Unfunded Deferred Compensation Plan for Directors

(Amended and Restated Effective January 1, 2009)

The purpose of this Unfunded Deferred Compensation Plan for Directors (the “Plan”) is to permit Directors of Exelon Corporation (“Exelon”) to elect to defer receipt of directors’ fees. The Plan as set forth herein is an amendment and restatement of the Plan as adopted effective October 20, 2000, and is a successor to the PECO Energy Company Unfunded Deferred Compensation Plan for Directors (the “Prior Plan”).

1. Administration . The Plan shall be administered by the Secretary of Exelon or his or her designee (the “Secretary”), or such other individual or individuals as designated by the Board of Directors of Exelon (the “Board”). The Secretary shall interpret the Plan and establish such rules and regulations of plan administration that he or she deems appropriate. The cost of plan administration shall be paid by Exelon, and shall not be charged against the deferred accounts of Plan participants.

2. Eligibility . All Directors of Exelon (other than full-time employees of Exelon or its subsidiaries) shall be eligible to participate in the Plan.

3. Deferrals . (a) Prior to the first day of each calendar year, each eligible Director may elect in writing to defer the receipt of all or a portion of his or her directors’ fees earned with respect to such calendar year, by filing a written Director’s Deferral Agreement form with the Secretary. A person who becomes an eligible Director after the first day of any calendar year shall be permitted to make the election described in this Section 3 not later than 30 days after becoming an eligible Director, and such election shall apply to directors’ fees earned during the remainder of such calendar year. In all events, each deferral election made under this Plan


shall apply only to fees earned after the date of such election. Deferred amounts under the Plan, together with deferred amounts and attributable earnings under the Prior Plan, shall be credited to a deferral account in the participant’s name (“Deferral Account”) for later distribution. Each participant’s Deferral Account shall be a bookkeeping entry only, and Exelon shall not be required to fund the Deferral Account. Any assets that may be held by Exelon to fund a Deferral Account shall at all times remain unrestricted assets of Exelon in its corporate capacity and not as a fiduciary, and shall be subject to the claims of Exelon’s general creditors.
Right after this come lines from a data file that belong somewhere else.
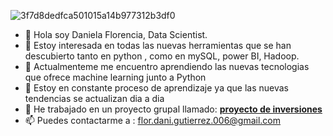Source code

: ![3f7d8dedfca501015a14b977312b3df0](https://github.com/38215290/38215290/assets/127343400/572f7b4c-40b4-40c0-90ea-3877815f308f)
- 👋 Hola soy Daniela Florencia, Data Scientist.
- 👀 Estoy interesada en todas las nuevas herramientas que se han descubierto tanto en python , como en mySQL, power BI, Hadoop.
- 🌱 Actualmenteme me encuentro  aprendiendo las nuevas tecnologias que ofrece machine learning junto a Python
- 💞️ Estoy en constante proceso de aprendizaje ya que las nuevas tendencias se actualizan dia a dia
- 👯 He trabajado en un proyecto grupal llamado: **[proyecto de inversiones](https://github.com/Datalogia/ProyectoG_12/blob/main/README.mds)**
- 📫 Puedes contactarme a : flor.dani.gutierrez.006@gmail.com
<!---
38215290/38215290 is a ✨ special ✨ repository because its `README.md` (this file) appears on your GitHub profile.
You can click the Preview link to take a look at your changes.
--->
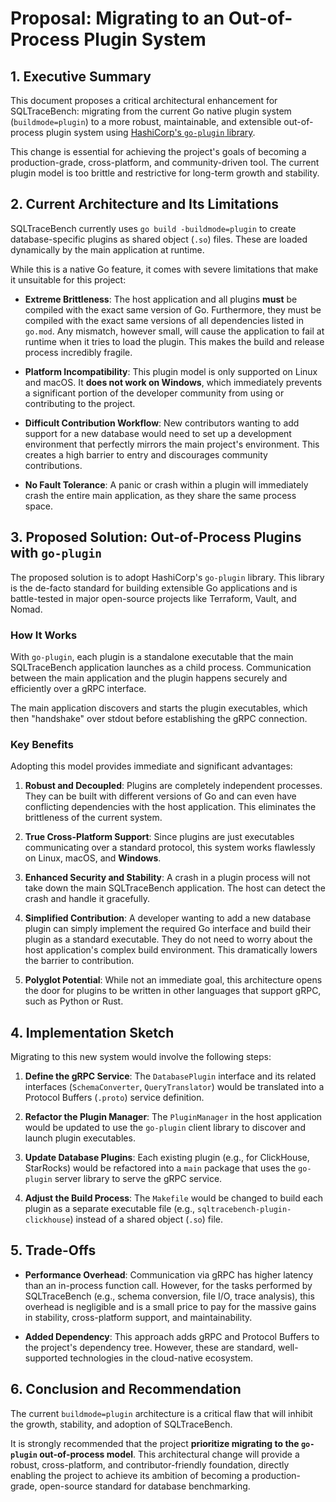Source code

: # Proposal: Migrating to an Out-of-Process Plugin System

## 1. Executive Summary

This document proposes a critical architectural enhancement for SQLTraceBench: migrating from the current Go native plugin system (`buildmode=plugin`) to a more robust, maintainable, and extensible out-of-process plugin system using [HashiCorp's `go-plugin` library](https://github.com/hashicorp/go-plugin).

This change is essential for achieving the project's goals of becoming a production-grade, cross-platform, and community-driven tool. The current plugin model is too brittle and restrictive for long-term growth and stability.

## 2. Current Architecture and Its Limitations

SQLTraceBench currently uses `go build -buildmode=plugin` to create database-specific plugins as shared object (`.so`) files. These are loaded dynamically by the main application at runtime.

While this is a native Go feature, it comes with severe limitations that make it unsuitable for this project:

-   **Extreme Brittleness**: The host application and all plugins **must** be compiled with the exact same version of Go. Furthermore, they must be compiled with the exact same versions of all dependencies listed in `go.mod`. Any mismatch, however small, will cause the application to fail at runtime when it tries to load the plugin. This makes the build and release process incredibly fragile.

-   **Platform Incompatibility**: This plugin model is only supported on Linux and macOS. It **does not work on Windows**, which immediately prevents a significant portion of the developer community from using or contributing to the project.

-   **Difficult Contribution Workflow**: New contributors wanting to add support for a new database would need to set up a development environment that perfectly mirrors the main project's environment. This creates a high barrier to entry and discourages community contributions.

-   **No Fault Tolerance**: A panic or crash within a plugin will immediately crash the entire main application, as they share the same process space.

## 3. Proposed Solution: Out-of-Process Plugins with `go-plugin`

The proposed solution is to adopt HashiCorp's `go-plugin` library. This library is the de-facto standard for building extensible Go applications and is battle-tested in major open-source projects like Terraform, Vault, and Nomad.

### How It Works

With `go-plugin`, each plugin is a standalone executable that the main SQLTraceBench application launches as a child process. Communication between the main application and the plugin happens securely and efficiently over a gRPC interface.

The main application discovers and starts the plugin executables, which then "handshake" over stdout before establishing the gRPC connection.

### Key Benefits

Adopting this model provides immediate and significant advantages:

1.  **Robust and Decoupled**: Plugins are completely independent processes. They can be built with different versions of Go and can even have conflicting dependencies with the host application. This eliminates the brittleness of the current system.

2.  **True Cross-Platform Support**: Since plugins are just executables communicating over a standard protocol, this system works flawlessly on Linux, macOS, and **Windows**.

3.  **Enhanced Security and Stability**: A crash in a plugin process will not take down the main SQLTraceBench application. The host can detect the crash and handle it gracefully.

4.  **Simplified Contribution**: A developer wanting to add a new database plugin can simply implement the required Go interface and build their plugin as a standard executable. They do not need to worry about the host application's complex build environment. This dramatically lowers the barrier to contribution.

5.  **Polyglot Potential**: While not an immediate goal, this architecture opens the door for plugins to be written in other languages that support gRPC, such as Python or Rust.

## 4. Implementation Sketch

Migrating to this new system would involve the following steps:

1.  **Define the gRPC Service**: The `DatabasePlugin` interface and its related interfaces (`SchemaConverter`, `QueryTranslator`) would be translated into a Protocol Buffers (`.proto`) service definition.

2.  **Refactor the Plugin Manager**: The `PluginManager` in the host application would be updated to use the `go-plugin` client library to discover and launch plugin executables.

3.  **Update Database Plugins**: Each existing plugin (e.g., for ClickHouse, StarRocks) would be refactored into a `main` package that uses the `go-plugin` server library to serve the gRPC service.

4.  **Adjust the Build Process**: The `Makefile` would be changed to build each plugin as a separate executable file (e.g., `sqltracebench-plugin-clickhouse`) instead of a shared object (`.so`) file.

## 5. Trade-Offs

-   **Performance Overhead**: Communication via gRPC has higher latency than an in-process function call. However, for the tasks performed by SQLTraceBench (e.g., schema conversion, file I/O, trace analysis), this overhead is negligible and is a small price to pay for the massive gains in stability, cross-platform support, and maintainability.

-   **Added Dependency**: This approach adds gRPC and Protocol Buffers to the project's dependency tree. However, these are standard, well-supported technologies in the cloud-native ecosystem.

## 6. Conclusion and Recommendation

The current `buildmode=plugin` architecture is a critical flaw that will inhibit the growth, stability, and adoption of SQLTraceBench.

It is strongly recommended that the project **prioritize migrating to the `go-plugin` out-of-process model**. This architectural change will provide a robust, cross-platform, and contributor-friendly foundation, directly enabling the project to achieve its ambition of becoming a production-grade, open-source standard for database benchmarking.
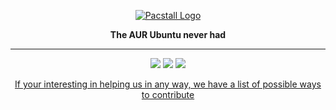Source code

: </p>
<p align="center">
<a href="https://github.com/pacstall/pacstall"><img align="center" src="https://pacstall.dev/image/pacstall.svg" alt="Pacstall Logo" loading="lazy"></a>
</p>
<p align="center"><b>The AUR Ubuntu never had</b></p>
</p>

---

<p align="center">
<a href="https://discord.gg/yzrjXJV6K8"><img src="https://img.shields.io/discord/839818021207801878?color=5865F2&label=Discord&logo=discord&logoColor=FFFFFF&style=for-the-badge" loading="lazy"></a>
<a href="https://reddit.com/r/pacstall"><img src="https://img.shields.io/reddit/subreddit-subscribers/pacstall?label=reddit&color=FF4301&style=for-the-badge&logo=reddit&logoColor=FFFFFF" loading="lazy"></a>
<a href="https://matrix.to/#/#pacstall:matrix.org"><img src="https://img.shields.io/matrix/pacstall:matrix.org?color=0DBD8B&label=Matrix&logo=Matrix&style=for-the-badge" loading="lazy"></a>
  
  <p align="center">
  <a href="https://github.com/pacstall/pacstall/wiki/How-to-contribute">If your interesting in helping us in any way, we have a list of possible ways to contribute</a>
    </p>
</p>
Pending distribution, each participant’s Deferral Account shall be credited with earnings or interest as provided in Section 3(b).

(b) (1) For purposes of measuring the earnings or losses credited to a participant’s Deferral Account, the participant may select, from among the investment funds available from time to time under the Exelon Corporation Employee Savings Plan (the “Savings Plan”), the investment funds in which all or part of his or her Deferral Account shall be deemed to be invested.

(2) The participant shall make an investment designation in the form and manner prescribed by the Secretary, which shall remain effective until another valid designation has been made by the participant as herein provided. The participant may amend his or her investment designation at such times and in such manner as prescribed by the Secretary. A timely change to the participant’s investment designation shall become effective as soon as administratively practicable after such designation is submitted.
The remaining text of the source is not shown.